I need to use pipeline
in order to get the tokenization and inference from the distilbert-base-uncased-finetuned-sst-2-english
model over my dataset.
My data is a list of sentences, for recreation purposes we can assume it is:
texts = ["this is the first sentence", "of my data.", "In fact, thats not true,", "but we are going to assume it", "is"]
Before using pipeline
, I was getting the logits from the model outputs like this:
with torch.no_grad():
logits = model(**tokenized_test).logits
Now I have to use pipeline, so this is the way I'm getting the model's output:
selected_model = "distilbert-base-uncased-finetuned-sst-2-english"
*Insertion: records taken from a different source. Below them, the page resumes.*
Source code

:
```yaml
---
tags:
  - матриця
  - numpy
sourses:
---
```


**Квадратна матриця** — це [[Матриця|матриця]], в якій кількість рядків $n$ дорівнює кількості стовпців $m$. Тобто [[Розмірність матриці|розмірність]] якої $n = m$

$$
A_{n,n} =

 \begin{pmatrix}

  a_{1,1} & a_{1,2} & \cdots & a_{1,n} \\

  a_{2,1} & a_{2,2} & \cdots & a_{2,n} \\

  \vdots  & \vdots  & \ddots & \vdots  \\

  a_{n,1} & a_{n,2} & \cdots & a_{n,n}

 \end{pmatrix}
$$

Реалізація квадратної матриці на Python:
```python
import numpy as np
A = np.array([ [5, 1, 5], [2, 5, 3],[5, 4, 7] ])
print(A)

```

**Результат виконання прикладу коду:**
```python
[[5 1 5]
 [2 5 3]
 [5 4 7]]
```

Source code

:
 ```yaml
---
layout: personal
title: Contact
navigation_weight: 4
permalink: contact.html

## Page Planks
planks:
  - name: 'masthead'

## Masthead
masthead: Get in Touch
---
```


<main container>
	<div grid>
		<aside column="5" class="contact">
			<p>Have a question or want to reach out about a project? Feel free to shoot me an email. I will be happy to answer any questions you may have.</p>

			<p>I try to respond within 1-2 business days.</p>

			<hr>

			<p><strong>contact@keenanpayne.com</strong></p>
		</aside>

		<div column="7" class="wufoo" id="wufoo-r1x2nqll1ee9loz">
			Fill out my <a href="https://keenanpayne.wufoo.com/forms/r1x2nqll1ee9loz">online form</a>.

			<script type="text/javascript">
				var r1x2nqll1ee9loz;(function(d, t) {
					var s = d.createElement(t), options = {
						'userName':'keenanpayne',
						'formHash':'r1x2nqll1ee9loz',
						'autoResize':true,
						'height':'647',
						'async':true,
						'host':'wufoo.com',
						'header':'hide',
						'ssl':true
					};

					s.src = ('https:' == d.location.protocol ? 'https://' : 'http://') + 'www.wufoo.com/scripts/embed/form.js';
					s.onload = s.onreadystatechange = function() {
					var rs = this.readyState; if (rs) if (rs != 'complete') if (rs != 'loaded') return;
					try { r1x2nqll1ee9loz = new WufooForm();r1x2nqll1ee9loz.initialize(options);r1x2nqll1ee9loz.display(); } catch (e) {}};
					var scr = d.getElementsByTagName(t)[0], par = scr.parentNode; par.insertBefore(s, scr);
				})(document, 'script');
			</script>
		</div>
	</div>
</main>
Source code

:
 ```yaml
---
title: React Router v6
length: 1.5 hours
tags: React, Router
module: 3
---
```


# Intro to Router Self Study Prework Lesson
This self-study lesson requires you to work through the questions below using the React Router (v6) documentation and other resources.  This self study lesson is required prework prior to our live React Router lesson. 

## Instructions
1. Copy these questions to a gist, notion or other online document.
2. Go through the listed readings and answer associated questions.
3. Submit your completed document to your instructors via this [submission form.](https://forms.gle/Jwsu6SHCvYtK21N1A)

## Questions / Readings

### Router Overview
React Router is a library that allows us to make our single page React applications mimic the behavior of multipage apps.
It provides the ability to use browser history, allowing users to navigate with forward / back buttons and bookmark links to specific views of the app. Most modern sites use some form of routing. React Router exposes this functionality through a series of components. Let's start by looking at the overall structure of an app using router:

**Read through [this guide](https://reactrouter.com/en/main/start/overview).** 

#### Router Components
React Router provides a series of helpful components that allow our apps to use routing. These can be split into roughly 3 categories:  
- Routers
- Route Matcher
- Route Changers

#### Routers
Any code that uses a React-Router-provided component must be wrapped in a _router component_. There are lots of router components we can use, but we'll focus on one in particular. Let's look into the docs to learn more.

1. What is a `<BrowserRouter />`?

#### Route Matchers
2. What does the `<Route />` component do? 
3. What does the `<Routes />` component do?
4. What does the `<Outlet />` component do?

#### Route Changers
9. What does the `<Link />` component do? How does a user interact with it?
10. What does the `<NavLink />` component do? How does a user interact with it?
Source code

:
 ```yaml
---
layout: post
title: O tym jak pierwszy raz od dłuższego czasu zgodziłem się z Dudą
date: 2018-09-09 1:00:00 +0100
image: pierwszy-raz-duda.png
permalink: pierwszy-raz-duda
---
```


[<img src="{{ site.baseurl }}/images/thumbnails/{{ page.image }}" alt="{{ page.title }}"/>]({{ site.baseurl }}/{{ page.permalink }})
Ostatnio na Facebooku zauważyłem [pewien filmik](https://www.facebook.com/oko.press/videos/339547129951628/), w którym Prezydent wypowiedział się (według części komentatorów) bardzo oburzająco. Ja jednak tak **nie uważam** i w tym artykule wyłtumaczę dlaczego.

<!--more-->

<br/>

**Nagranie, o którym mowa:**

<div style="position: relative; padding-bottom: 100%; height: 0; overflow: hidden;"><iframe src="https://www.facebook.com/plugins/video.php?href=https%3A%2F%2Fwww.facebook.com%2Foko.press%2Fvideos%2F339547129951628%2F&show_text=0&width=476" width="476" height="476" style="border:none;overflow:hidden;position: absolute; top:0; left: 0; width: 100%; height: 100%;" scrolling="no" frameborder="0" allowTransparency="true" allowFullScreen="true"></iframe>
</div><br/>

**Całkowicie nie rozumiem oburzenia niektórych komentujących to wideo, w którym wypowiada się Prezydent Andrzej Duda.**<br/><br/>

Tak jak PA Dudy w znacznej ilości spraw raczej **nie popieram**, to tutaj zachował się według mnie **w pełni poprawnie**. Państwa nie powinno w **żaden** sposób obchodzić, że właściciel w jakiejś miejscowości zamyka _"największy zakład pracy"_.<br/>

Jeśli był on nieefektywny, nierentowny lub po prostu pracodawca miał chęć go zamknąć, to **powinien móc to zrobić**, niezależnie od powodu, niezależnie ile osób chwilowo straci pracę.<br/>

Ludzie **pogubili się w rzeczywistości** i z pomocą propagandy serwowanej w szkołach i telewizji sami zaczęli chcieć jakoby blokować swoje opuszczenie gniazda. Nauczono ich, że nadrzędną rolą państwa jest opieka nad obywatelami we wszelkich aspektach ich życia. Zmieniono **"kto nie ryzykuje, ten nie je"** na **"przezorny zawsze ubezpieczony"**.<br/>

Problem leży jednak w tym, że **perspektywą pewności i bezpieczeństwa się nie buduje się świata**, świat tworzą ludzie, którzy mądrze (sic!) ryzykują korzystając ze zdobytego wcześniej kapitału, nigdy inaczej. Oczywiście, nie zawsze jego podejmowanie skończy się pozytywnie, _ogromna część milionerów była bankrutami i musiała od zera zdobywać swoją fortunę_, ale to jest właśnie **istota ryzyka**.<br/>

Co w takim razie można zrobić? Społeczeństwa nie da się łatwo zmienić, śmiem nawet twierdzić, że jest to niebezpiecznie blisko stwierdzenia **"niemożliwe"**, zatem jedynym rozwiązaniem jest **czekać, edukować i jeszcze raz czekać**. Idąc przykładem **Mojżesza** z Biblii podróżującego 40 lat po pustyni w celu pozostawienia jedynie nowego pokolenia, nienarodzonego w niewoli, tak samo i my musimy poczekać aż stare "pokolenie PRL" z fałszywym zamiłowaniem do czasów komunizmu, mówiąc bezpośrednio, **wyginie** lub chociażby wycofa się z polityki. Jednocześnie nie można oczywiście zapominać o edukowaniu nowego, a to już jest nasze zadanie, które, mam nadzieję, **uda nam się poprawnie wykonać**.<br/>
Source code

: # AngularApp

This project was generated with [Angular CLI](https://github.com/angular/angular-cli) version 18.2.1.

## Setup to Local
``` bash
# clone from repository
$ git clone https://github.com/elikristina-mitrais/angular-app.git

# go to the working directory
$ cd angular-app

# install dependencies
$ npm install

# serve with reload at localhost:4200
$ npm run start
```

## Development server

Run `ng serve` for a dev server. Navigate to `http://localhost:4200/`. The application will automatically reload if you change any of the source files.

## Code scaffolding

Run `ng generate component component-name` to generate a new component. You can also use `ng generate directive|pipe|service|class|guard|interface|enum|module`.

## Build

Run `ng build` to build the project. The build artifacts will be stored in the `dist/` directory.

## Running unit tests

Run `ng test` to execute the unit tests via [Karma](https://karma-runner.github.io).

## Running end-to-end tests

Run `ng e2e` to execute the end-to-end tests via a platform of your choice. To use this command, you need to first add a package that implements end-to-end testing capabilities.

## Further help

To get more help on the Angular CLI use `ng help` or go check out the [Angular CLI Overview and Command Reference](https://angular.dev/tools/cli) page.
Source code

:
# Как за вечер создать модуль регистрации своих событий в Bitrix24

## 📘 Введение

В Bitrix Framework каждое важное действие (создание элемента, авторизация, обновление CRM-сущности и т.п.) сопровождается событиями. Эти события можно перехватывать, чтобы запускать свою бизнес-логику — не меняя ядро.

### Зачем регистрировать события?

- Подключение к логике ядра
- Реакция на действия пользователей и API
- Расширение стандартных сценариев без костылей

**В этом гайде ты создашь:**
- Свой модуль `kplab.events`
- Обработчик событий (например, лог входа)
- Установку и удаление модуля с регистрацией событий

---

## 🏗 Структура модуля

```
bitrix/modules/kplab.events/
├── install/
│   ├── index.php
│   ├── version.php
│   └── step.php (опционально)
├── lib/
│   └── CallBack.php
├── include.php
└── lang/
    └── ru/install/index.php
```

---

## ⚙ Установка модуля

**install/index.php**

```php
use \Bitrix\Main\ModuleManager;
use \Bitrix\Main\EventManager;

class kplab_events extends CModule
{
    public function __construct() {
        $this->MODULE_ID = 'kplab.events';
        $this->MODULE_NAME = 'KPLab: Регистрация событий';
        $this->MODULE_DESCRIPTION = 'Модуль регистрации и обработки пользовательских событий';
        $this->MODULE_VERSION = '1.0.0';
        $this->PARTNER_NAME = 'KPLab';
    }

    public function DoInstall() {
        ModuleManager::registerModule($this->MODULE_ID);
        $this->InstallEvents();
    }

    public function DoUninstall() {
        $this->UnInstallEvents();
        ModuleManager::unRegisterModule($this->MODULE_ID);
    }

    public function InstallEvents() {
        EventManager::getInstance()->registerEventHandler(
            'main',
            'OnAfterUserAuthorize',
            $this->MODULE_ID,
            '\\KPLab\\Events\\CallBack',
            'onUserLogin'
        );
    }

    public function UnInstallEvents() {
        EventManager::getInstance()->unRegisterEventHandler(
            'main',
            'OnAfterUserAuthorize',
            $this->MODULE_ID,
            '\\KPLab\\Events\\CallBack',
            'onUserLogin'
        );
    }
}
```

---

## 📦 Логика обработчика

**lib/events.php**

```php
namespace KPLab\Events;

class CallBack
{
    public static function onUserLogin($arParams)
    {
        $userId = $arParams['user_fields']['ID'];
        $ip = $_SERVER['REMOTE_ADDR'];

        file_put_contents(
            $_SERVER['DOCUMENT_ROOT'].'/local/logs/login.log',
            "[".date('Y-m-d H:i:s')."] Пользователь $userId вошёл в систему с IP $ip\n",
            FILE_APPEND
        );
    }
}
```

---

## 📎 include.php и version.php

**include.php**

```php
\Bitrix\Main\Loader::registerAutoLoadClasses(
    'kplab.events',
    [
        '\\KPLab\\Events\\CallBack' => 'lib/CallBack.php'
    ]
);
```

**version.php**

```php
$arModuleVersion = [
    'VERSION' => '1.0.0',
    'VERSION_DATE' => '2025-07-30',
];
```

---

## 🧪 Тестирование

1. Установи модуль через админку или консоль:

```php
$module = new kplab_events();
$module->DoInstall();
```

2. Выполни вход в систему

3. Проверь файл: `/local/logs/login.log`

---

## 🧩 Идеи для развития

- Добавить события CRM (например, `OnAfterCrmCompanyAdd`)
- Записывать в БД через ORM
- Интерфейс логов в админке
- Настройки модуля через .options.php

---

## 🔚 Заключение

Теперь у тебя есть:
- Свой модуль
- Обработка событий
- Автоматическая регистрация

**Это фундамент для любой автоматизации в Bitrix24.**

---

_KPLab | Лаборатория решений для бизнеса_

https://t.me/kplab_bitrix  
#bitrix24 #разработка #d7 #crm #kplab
tokenizer = AutoTokenizer.from_pretrained(selected_model)
model = AutoModelForSequenceClassification.from_pretrained(selected_model, num_labels=2)
classifier = pipeline('sentiment-analysis', model=model, tokenizer=tokenizer)
print(classifier(text))
which gives me:
[{'label': 'POSITIVE', 'score': 0.9746173024177551}, {'label': 'NEGATIVE', 'score': 0.5020197629928589}, {'label': 'NEGATIVE', 'score': 0.9995120763778687}, {'label': 'NEGATIVE', 'score': 0.9802979826927185}, {'label': 'POSITIVE', 'score': 0.9274746775627136}]
And I cant get the 'logits' field anymore.
Is there a way to get the logits
instead of the label
and score
? Would a custom pipeline be the best and/or easiest way to do it?